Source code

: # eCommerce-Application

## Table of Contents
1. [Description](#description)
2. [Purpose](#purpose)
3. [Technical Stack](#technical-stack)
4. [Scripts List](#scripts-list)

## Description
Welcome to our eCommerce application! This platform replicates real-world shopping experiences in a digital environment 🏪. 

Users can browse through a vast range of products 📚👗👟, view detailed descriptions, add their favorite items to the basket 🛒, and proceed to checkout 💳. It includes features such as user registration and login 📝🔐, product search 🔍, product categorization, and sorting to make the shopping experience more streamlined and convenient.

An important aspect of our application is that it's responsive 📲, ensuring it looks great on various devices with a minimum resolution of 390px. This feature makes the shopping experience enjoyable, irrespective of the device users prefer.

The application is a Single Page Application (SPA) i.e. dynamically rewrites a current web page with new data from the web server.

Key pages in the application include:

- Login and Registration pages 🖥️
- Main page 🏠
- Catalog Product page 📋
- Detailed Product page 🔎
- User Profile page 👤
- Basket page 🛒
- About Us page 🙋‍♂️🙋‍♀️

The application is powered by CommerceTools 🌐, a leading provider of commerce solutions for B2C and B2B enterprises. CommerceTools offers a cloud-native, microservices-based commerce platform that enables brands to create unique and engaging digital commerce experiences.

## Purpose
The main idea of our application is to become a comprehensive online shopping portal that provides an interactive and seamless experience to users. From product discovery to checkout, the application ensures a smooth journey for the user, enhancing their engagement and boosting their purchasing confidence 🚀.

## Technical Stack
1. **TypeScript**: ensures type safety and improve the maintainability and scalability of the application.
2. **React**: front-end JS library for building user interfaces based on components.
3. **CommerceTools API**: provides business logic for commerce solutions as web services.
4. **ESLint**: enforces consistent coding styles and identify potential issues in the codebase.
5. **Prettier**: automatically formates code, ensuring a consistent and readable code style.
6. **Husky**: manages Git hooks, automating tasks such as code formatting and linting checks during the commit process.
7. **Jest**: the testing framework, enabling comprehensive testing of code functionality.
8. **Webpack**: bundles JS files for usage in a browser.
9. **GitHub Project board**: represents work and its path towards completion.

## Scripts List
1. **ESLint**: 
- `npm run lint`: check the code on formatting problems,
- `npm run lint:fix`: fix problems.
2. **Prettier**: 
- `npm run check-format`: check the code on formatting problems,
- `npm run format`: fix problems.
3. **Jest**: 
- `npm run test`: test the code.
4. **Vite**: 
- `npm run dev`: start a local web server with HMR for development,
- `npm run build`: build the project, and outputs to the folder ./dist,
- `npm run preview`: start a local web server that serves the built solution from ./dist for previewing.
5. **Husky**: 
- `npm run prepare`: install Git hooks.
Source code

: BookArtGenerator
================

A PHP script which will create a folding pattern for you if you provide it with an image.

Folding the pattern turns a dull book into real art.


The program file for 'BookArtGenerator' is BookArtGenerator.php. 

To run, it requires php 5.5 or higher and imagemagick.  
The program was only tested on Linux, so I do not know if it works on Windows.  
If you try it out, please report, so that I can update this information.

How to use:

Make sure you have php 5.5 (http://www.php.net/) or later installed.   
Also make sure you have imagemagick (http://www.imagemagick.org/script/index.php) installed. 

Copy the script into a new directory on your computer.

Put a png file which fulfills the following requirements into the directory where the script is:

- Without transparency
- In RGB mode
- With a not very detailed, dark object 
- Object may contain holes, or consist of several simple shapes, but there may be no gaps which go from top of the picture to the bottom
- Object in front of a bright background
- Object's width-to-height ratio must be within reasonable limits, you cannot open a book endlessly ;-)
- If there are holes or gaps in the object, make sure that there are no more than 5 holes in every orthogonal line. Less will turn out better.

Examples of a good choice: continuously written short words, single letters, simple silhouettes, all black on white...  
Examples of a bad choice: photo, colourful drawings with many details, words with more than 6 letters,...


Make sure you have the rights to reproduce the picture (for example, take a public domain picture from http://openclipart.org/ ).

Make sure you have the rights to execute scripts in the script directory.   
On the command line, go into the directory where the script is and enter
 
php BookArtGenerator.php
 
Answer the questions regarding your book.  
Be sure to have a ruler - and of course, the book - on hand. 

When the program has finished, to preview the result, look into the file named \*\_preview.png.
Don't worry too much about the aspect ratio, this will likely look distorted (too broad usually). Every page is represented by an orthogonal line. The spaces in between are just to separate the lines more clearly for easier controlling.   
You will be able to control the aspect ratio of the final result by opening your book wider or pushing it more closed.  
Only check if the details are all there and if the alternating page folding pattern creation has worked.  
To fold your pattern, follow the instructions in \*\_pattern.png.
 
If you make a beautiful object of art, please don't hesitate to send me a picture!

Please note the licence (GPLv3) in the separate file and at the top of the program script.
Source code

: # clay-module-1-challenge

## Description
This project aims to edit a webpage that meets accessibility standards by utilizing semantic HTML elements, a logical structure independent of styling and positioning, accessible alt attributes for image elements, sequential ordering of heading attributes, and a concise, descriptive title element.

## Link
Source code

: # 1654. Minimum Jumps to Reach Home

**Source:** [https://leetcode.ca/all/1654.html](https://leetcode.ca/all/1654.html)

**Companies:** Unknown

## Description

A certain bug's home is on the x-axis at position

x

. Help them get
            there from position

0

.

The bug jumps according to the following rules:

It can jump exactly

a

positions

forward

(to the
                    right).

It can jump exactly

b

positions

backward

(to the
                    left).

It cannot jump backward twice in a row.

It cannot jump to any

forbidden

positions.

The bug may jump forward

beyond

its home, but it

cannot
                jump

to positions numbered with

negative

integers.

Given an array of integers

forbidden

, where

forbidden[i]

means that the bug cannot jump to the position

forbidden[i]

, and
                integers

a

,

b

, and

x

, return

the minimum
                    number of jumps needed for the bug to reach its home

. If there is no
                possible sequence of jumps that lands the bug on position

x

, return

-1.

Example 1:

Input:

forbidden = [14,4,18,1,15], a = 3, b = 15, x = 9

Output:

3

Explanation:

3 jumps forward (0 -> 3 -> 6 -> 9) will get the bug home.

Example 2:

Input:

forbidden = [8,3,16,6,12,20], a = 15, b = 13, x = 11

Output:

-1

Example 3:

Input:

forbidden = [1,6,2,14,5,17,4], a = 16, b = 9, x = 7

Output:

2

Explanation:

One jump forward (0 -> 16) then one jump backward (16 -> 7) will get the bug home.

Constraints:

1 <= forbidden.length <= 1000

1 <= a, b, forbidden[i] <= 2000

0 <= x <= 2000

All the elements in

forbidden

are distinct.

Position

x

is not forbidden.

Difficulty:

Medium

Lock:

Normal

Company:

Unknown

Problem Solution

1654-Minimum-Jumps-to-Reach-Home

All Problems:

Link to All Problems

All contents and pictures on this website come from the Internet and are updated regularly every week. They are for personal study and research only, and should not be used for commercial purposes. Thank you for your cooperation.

*Problem statement*. Each entry is to be retyped precisely as it stands.

*Answer to the problem*.
Source code

: # eCommerce-Application

## Table of Contents
1. [Description](#description)
2. [Purpose](#purpose)
3. [Technical Stack](#technical-stack)
4. [Scripts List](#scripts-list)

## Description
Welcome to our eCommerce application! This platform replicates real-world shopping experiences in a digital environment 🏪. 

Users can browse through a vast range of products 📚👗👟, view detailed descriptions, add their favorite items to the basket 🛒, and proceed to checkout 💳. It includes features such as user registration and login 📝🔐, product search 🔍, product categorization, and sorting to make the shopping experience more streamlined and convenient.

An important aspect of our application is that it's responsive 📲, ensuring it looks great on various devices with a minimum resolution of 390px. This feature makes the shopping experience enjoyable, irrespective of the device users prefer.

The application is a Single Page Application (SPA) i.e. dynamically rewrites a current web page with new data from the web server.

Key pages in the application include:

- Login and Registration pages 🖥️
- Main page 🏠
- Catalog Product page 📋
- Detailed Product page 🔎
- User Profile page 👤
- Basket page 🛒
- About Us page 🙋‍♂️🙋‍♀️

The application is powered by CommerceTools 🌐, a leading provider of commerce solutions for B2C and B2B enterprises. CommerceTools offers a cloud-native, microservices-based commerce platform that enables brands to create unique and engaging digital commerce experiences.

## Purpose
The main idea of our application is to become a comprehensive online shopping portal that provides an interactive and seamless experience to users. From product discovery to checkout, the application ensures a smooth journey for the user, enhancing their engagement and boosting their purchasing confidence 🚀.

## Technical Stack
1. **TypeScript**: ensures type safety and improve the maintainability and scalability of the application.
2. **React**: front-end JS library for building user interfaces based on components.
3. **CommerceTools API**: provides business logic for commerce solutions as web services.
4. **ESLint**: enforces consistent coding styles and identify potential issues in the codebase.
5. **Prettier**: automatically formates code, ensuring a consistent and readable code style.
6. **Husky**: manages Git hooks, automating tasks such as code formatting and linting checks during the commit process.
7. **Jest**: the testing framework, enabling comprehensive testing of code functionality.
8. **Webpack**: bundles JS files for usage in a browser.
9. **GitHub Project board**: represents work and its path towards completion.

## Scripts List
1. **ESLint**: 
- `npm run lint`: check the code on formatting problems,
- `npm run lint:fix`: fix problems.
2. **Prettier**: 
- `npm run check-format`: check the code on formatting problems,
- `npm run format`: fix problems.
3. **Jest**: 
- `npm run test`: test the code.
4. **Vite**: 
- `npm run dev`: start a local web server with HMR for development,
- `npm run build`: build the project, and outputs to the folder ./dist,
- `npm run preview`: start a local web server that serves the built solution from ./dist for previewing.
5. **Husky**: 
- `npm run prepare`: install Git hooks.
Source code

: BookArtGenerator
================

A PHP script which will create a folding pattern for you if you provide it with an image.

Folding the pattern turns a dull book into real art.


The program file for 'BookArtGenerator' is BookArtGenerator.php. 

To run, it requires php 5.5 or higher and imagemagick.  
The program was only tested on Linux, so I do not know if it works on Windows.  
If you try it out, please report, so that I can update this information.

How to use:

Make sure you have php 5.5 (http://www.php.net/) or later installed.   
Also make sure you have imagemagick (http://www.imagemagick.org/script/index.php) installed. 

Copy the script into a new directory on your computer.

Put a png file which fulfills the following requirements into the directory where the script is:

- Without transparency
- In RGB mode
- With a not very detailed, dark object 
- Object may contain holes, or consist of several simple shapes, but there may be no gaps which go from top of the picture to the bottom
- Object in front of a bright background
- Object's width-to-height ratio must be within reasonable limits, you cannot open a book endlessly ;-)
- If there are holes or gaps in the object, make sure that there are no more than 5 holes in every orthogonal line. Less will turn out better.

Examples of a good choice: continuously written short words, single letters, simple silhouettes, all black on white...  
Examples of a bad choice: photo, colourful drawings with many details, words with more than 6 letters,...


Make sure you have the rights to reproduce the picture (for example, take a public domain picture from http://openclipart.org/ ).

Make sure you have the rights to execute scripts in the script directory.   
On the command line, go into the directory where the script is and enter
 
php BookArtGenerator.php
 
Answer the questions regarding your book.  
Be sure to have a ruler - and of course, the book - on hand. 

When the program has finished, to preview the result, look into the file named \*\_preview.png.
Don't worry too much about the aspect ratio, this will likely look distorted (too broad usually). Every page is represented by an orthogonal line. The spaces in between are just to separate the lines more clearly for easier controlling.   
You will be able to control the aspect ratio of the final result by opening your book wider or pushing it more closed.  
Only check if the details are all there and if the alternating page folding pattern creation has worked.  
To fold your pattern, follow the instructions in \*\_pattern.png.
 
If you make a beautiful object of art, please don't hesitate to send me a picture!

Please note the licence (GPLv3) in the separate file and at the top of the program script.
Source code

: # clay-module-1-challenge

## Description
This project aims to edit a webpage that meets accessibility standards by utilizing semantic HTML elements, a logical structure independent of styling and positioning, accessible alt attributes for image elements, sequential ordering of heading attributes, and a concise, descriptive title element.

## Link
Source code

: # 1654. Minimum Jumps to Reach Home

**Source:** [https://leetcode.ca/all/1654.html](https://leetcode.ca/all/1654.html)

**Companies:** Unknown

## Description

A certain bug's home is on the x-axis at position

x

. Help them get
            there from position

0

.

The bug jumps according to the following rules:

It can jump exactly

a

positions

forward

(to the
                    right).

It can jump exactly

b

positions

backward

(to the
                    left).

It cannot jump backward twice in a row.

It cannot jump to any

forbidden

positions.

The bug may jump forward

beyond

its home, but it

cannot
                jump

to positions numbered with

negative

integers.

Given an array of integers

forbidden

, where

forbidden[i]

means that the bug cannot jump to the position

forbidden[i]

, and
                integers

a

,

b

, and

x

, return

the minimum
                    number of jumps needed for the bug to reach its home

. If there is no
                possible sequence of jumps that lands the bug on position

x

, return

-1.

Example 1:

Input:

forbidden = [14,4,18,1,15], a = 3, b = 15, x = 9

Output:

3

Explanation:

3 jumps forward (0 -> 3 -> 6 -> 9) will get the bug home.

Example 2:

Input:

forbidden = [8,3,16,6,12,20], a = 15, b = 13, x = 11

Output:

-1

Example 3:

Input:

forbidden = [1,6,2,14,5,17,4], a = 16, b = 9, x = 7

Output:

2

Explanation:

One jump forward (0 -> 16) then one jump backward (16 -> 7) will get the bug home.

Constraints:

1 <= forbidden.length <= 1000

1 <= a, b, forbidden[i] <= 2000

0 <= x <= 2000

All the elements in

forbidden

are distinct.

Position

x

is not forbidden.

Difficulty:

Medium

Lock:

Normal

Company:

Unknown

Problem Solution

1654-Minimum-Jumps-to-Reach-Home

All Problems:

Link to All Problems

All contents and pictures on this website come from the Internet and are updated regularly every week. They are for personal study and research only, and should not be used for commercial purposes. Thank you for your cooperation.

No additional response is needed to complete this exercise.